Forty years after Martin Luther King Jr. penned his defense of nonviolence from a Birmingham jail cell, Americans easily might forget the steep political and personal price he and others paid for registering their quiet opposition to legal segregation. Today, on the official anniversary of King's birth, Americans in dozens of cities assume their right to protest a likely U.S. war in Iraq without facing fire hoses or police dogs.

In the decades since black Americans first marched in Montgomery, Birmingham and Selma, Ala., nonviolent demonstrations have become a fixture of American political culture. Health-care workers massed last year, hoping to block county budget cuts. Almost 100 Marin County women, opposed to the current U.S. military buildup, arranged their naked bodies on the beach to spell "peace." And until he was dislodged this month, environmentalist John Quigley spent 71 days in a Santa Clarita oak tree, holding off construction workers now preparing to move the old tree so they can widen a highway.

Nonviolent protest has become part political theater, part publicity stunt, part serious demonstration of public opinion. City officials routinely grant rally organizers permits and cops reroute traffic.

It wasn't always like this. King traveled to Birmingham in 1963 to lead a campaign to end segregation at stores, schools and restaurants. Black men and women calmly sat down at lunch counters and politely asked for a cup of coffee. They faced insults and rotten tomatoes from restaurant managers and then the fury of police who forcibly removed them. Not bound to King's philosophy of nonviolence, Birmingham police in 1963 beat protesters, loosed their German shepherds and turned high-pressure water hoses on crowds before arresting and jailing King.

Stung by criticism from white and black ministers that he had risked lives just so African Americans could eat a sandwich where they chose, which then seemed an almost impossible goal, King tried to explain why he thought it imperative that so many put themselves in harm's way. "We ... present our very bodies," King wrote, "as a means of laying our case before the conscience of the ... community.... Nonviolent direct action seeks to create such a crisis and foster such a tension that a community which has constantly refused to negotiate is forced to confront the issue."

King drew his inspiration from afar -- Socrates and Scripture and India's Mohandas K. Gandhi.
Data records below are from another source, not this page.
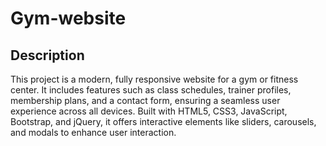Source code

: # Gym-website

## Description

This project is a modern, fully responsive website for a gym or fitness center. It includes features such as class schedules, trainer profiles, membership plans, and a contact form, ensuring a seamless user experience across all devices. Built with HTML5, CSS3, JavaScript, Bootstrap, and jQuery, it offers interactive elements like sliders, carousels, and modals to enhance user interaction.
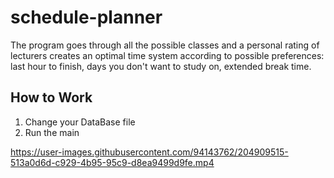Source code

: # schedule-planner

The program goes through all the possible classes and a personal rating of lecturers
creates an optimal time system according to possible preferences: last hour to finish, days you don't want to study on, extended break time.


## How to Work
1. Change your DataBase file
2. Run the main


https://user-images.githubusercontent.com/94143762/204909515-513a0d6d-c929-4b95-95c9-d8ea9499d9fe.mp4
But by peacefully resisting Southern police chiefs, school principals, bus drivers and shopkeepers in a distinctively American fashion, King and his supporters rewrote the nation's law and politics. In the early 1970s, college students who burned draft cards and housewives who marched against the Vietnam War with their babies in backpacks followed in King's steps.

Today thousands of Americans are taking to the streets again -- in Washington and San Francisco last Saturday and a week ago in downtown Los Angeles -- hoping to derail President Bush's military showdown with Saddam Hussein. Those marchers most often meet with official silence or veiled attacks on their patriotism instead of nightsticks and tear gas.

King did the hard, dangerous work of making citizen protest an accepted and essential test of a democratic government's decisions.